Authorities have captured Eric Frein, the suspect in a police barracks shooting in Blooming Grove, Pike County, ending a seven-week manhunt for the man thought to be a practiced survivalist with a grudge against law enforcement.
Fugitive Eric Frein was apprehended Thursday evening in a protracted search after the September 12 ambush of state police that left Cpl. Bryon Dickson fatally shot and Trooper Alex Douglass seriously injured.
State Police Commissioner Frank Noonan said Frein surrendered after being found by U.S. marshals in an abandoned airplane hangar.
“When they approached it they saw an individual that they thought was Eric Frein and they ordered him to surrender, to get down on his knees and raise his hands, which is what he did,” Noonan said. “Once they approached him he admitted his identity and was taken into custody.”
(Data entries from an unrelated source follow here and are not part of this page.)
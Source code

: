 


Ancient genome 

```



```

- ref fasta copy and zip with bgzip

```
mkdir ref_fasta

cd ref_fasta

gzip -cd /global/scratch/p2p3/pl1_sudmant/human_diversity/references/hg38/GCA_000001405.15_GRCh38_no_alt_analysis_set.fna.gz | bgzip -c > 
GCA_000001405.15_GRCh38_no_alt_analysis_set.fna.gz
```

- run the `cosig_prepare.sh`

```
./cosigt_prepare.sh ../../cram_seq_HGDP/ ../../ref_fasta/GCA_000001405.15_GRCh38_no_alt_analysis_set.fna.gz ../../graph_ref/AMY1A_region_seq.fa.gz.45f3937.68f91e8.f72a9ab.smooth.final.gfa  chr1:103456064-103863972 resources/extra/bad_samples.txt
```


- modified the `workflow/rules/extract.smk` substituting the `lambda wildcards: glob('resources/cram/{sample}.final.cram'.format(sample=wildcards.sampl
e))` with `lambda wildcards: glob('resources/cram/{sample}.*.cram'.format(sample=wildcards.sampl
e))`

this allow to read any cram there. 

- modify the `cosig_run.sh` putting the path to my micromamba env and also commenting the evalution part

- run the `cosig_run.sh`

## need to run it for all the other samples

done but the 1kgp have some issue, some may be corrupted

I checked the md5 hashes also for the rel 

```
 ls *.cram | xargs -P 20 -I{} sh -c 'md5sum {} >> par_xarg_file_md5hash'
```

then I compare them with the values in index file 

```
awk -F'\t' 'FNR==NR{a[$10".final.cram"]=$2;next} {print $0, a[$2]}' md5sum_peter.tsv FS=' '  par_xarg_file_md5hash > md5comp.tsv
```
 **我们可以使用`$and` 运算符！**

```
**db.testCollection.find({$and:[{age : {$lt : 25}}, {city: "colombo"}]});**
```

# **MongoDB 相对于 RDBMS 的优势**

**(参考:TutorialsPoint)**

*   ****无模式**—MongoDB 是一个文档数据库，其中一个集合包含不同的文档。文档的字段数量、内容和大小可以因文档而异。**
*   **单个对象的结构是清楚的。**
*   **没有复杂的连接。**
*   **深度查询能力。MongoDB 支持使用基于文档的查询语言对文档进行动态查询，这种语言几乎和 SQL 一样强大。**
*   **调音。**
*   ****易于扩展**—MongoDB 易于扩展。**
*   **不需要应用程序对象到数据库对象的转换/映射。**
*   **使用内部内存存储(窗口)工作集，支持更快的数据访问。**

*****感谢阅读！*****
Noonan said Frein was captured and transported with Dickson’s handcuffs and patrol car, a circumstance Governor Corbett called “very appropriate” in his remarks to reporters. Frein was found “in good physical condition,” said Noonan. A bloodied mark on the bridge of the suspect’s nose was a “scratch, but he had that before” being apprehended, Noonan said.
Frein faces charges including murder in the first degree and homicide of a law enforcement officer, both capital offenses. The Pike County district attorney said he’ll seek the death penalty for Frein.
The lengthy search for Frein, added to the F.B.I.’s Most Wanted list, tried the rural northeastern region, at times disrupting school schedules, closing roads, discouraging tourism, and changing daily life as police and helicopters combed the woodsy area.
Noonan thanked law enforcement partners as well as residents of the surrounding area of Pike and Monroe counties, and attributed the protracted manhunt to the difficult terrain of the woods and Frein’s familiarity with the region.
“Eric Frein had a mission, and that was to attack law enforcement,” Noonan said. “If he got out of those woods, we were very concerned that he would then kill other law enforcement, and if not them, civilians. That’s why we had to keep the pressure on.”
The Scranton Times-Tribune reports police first named the 31-year-old after linking him to a Jeep abandoned in the woods near the barracks with empty rifle cases, camouflage face paint, and two spent cartridge casings matching those found in the woods near the shooting.